EXERCISE INSTRUCTIONS:
Exactly as they appear below, repeat the lines from the one with "of the settings" through the one with "2. Select the", and no others.

THE INPUT:
►

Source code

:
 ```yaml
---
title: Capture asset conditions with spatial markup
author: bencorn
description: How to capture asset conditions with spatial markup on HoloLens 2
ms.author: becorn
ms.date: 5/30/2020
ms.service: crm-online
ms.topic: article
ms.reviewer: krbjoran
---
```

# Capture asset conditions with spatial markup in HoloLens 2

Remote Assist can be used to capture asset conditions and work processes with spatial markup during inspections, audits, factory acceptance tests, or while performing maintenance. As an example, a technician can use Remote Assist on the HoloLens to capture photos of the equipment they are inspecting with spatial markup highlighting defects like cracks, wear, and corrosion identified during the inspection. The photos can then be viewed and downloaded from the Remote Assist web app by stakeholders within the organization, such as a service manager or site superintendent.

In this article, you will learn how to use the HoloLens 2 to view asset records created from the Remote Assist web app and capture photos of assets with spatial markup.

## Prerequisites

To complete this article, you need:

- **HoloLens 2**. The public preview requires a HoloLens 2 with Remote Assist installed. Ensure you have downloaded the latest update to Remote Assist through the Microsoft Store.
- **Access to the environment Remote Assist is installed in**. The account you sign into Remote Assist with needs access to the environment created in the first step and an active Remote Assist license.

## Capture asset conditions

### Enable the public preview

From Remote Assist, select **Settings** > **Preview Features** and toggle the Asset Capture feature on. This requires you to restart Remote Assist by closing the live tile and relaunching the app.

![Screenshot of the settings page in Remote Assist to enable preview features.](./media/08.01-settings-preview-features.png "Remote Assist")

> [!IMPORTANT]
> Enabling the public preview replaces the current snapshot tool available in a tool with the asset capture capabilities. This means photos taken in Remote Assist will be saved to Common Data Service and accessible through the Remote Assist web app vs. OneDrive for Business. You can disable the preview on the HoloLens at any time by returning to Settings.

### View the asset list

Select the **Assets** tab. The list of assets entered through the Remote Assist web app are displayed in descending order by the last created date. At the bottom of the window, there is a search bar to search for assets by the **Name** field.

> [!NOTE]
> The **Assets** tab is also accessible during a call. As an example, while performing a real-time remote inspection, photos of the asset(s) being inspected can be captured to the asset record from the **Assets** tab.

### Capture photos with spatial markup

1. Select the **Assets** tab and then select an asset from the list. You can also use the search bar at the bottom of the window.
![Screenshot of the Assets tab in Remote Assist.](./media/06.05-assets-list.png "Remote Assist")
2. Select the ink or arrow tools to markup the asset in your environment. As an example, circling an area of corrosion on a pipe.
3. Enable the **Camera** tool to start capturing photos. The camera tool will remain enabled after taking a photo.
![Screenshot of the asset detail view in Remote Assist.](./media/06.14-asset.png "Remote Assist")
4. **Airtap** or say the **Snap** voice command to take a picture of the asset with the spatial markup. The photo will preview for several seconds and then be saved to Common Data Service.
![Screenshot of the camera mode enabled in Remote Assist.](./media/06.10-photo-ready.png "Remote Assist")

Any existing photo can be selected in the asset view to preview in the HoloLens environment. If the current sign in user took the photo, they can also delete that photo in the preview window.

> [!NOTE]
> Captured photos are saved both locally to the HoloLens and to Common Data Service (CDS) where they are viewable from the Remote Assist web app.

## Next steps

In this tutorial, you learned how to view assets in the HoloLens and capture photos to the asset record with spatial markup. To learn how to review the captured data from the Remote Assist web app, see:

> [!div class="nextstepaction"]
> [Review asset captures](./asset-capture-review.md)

◄

EXERCISE OUTPUT:
![Screenshot of the settings page in Remote Assist to enable preview features.](./media/08.01-settings-preview-features.png "Remote Assist")

> [!IMPORTANT]
> Enabling the public preview replaces the current snapshot tool available in a tool with the asset capture capabilities. This means photos taken in Remote Assist will be saved to Common Data Service and accessible through the Remote Assist web app vs. OneDrive for Business. You can disable the preview on the HoloLens at any time by returning to Settings.

### View the asset list

Select the **Assets** tab. The list of assets entered through the Remote Assist web app are displayed in descending order by the last created date. At the bottom of the window, there is a search bar to search for assets by the **Name** field.

> [!NOTE]
> The **Assets** tab is also accessible during a call. As an example, while performing a real-time remote inspection, photos of the asset(s) being inspected can be captured to the asset record from the **Assets** tab.

### Capture photos with spatial markup

1. Select the **Assets** tab and then select an asset from the list. You can also use the search bar at the bottom of the window.
![Screenshot of the Assets tab in Remote Assist.](./media/06.05-assets-list.png "Remote Assist")
2. Select the ink or arrow tools to markup the asset in your environment. As an example, circling an area of corrosion on a pipe.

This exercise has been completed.